Most of the actual migrations were led by the tribal leaders themselves, rather than the US government. Here are some events and facts about the Indian Removal Policies which led to the Trail of Tears.

10 Misunderstood Facts on the Trail of Tears History Books Don’t Cover
Official Presidential Portrait of Andrew Jackson, who believed the only way the Indians could preserve their culture was removal to the West. The White House

The Indian Removal Act of 1830

The remaining Eastern American Indian Tribes, particularly in the South, mostly lived communally on land which in some cases crossed state lines. Legally, state governments had no authority to deal with the Indians, a right guaranteed to the federal government by the Constitution. As demand for southern cotton grew so did the need for more land on which to grow it, and some Indians had their own plantations, on land either leased or owned. Most did not, preferring the communal style of living which had been their tribal tradition.

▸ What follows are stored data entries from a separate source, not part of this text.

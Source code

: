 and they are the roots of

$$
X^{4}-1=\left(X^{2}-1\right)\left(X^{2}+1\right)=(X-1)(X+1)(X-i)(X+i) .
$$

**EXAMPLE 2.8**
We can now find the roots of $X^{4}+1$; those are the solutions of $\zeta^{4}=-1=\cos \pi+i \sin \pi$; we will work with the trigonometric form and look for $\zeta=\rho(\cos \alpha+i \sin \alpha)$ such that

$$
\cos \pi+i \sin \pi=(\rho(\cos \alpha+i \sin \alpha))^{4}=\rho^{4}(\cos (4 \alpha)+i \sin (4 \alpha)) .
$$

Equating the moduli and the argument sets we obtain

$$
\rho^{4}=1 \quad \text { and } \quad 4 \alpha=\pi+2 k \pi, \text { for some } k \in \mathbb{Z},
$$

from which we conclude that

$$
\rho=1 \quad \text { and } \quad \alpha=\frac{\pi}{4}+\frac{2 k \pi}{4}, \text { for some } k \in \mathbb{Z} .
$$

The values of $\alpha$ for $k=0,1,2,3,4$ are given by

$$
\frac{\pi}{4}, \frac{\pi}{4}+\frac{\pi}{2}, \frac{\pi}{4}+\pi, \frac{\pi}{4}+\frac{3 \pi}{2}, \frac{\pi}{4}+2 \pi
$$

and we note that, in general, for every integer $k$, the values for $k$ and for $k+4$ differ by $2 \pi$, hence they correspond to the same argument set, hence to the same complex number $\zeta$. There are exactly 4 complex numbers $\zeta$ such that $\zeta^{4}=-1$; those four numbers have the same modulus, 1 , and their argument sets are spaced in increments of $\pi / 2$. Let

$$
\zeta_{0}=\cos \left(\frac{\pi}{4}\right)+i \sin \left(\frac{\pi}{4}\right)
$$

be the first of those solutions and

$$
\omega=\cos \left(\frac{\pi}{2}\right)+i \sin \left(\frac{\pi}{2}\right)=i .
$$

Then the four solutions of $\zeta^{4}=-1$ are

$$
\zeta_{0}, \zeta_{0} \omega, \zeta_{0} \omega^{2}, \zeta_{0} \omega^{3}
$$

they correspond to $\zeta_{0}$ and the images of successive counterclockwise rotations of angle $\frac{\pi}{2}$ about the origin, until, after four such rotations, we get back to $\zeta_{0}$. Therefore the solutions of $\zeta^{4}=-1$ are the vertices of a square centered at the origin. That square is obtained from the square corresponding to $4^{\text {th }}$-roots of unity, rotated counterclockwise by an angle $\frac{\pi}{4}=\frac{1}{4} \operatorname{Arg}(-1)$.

In 1830 Andrew Jackson pushed Congress to pass legislation which would empower the President to remove the Indians from the land they occupied and relocate them to lands west of the Mississippi, just above the Mexican province of Texas. Jackson is frequently condemned for this action, but it was in response to intense pressure from the white population of the South and their representatives. Opposition to the plan was led by David Crockett of Tennessee, and Congressional debate was heated but the act passed, with Jackson presenting his views in the 1829 State of the Union address and in letters to his supporters.

Jackson expressed the view that the Indians’ way of life could not be maintained within the confines of the states, with pressures on both game for sustenance and land for crops eventually extinguishing tribal life. Those Indians who had adopted individual land ownership were allowed to stay where they were if they wished, but those who preferred their traditional manner of existence needed to be outside the physical jurisdiction of the individual states, and on land over which the federal government held full jurisdiction. Jackson viewed the often expressed notion of preserving the Indian’s way of life as romantic nonsense incompatible with progress.

Another problem Jackson was dealing with was the state governments. Although the Supreme Court ruled that the individual states’ held no jurisdiction over the Indian lands within their boundaries, Jackson was concerned that states’ rights advocates would eventually lead to conflicts between state militias and federal troops sent to enforce federal laws. Jackson had another challenge to federal supremacy on his hands, the Nullification Crisis in South Carolina, and in his mind the presence of conflict with the state’s over the Indian lands could add to the challenge to federal law. He believed that removal to the Indian lands (present day Oklahoma) was for the benefit of the Indians, the states, and the federal government.

Jackson is often blamed for the sad events of the Trail of Tears and he certainly bears his share of responsibility for what ensued during the forced relocation. The Indian Removal Act was not intended to exterminate the Indian tribes but was an attempt to allow them to maintain their traditions without the steadily increasing pressure on the lands they occupied. The tragic events which followed were due to a variety of factors including inept or corrupt management of the removal, prejudices and racial hatreds, bad weather, insufficient supply, and in some cases outright murder.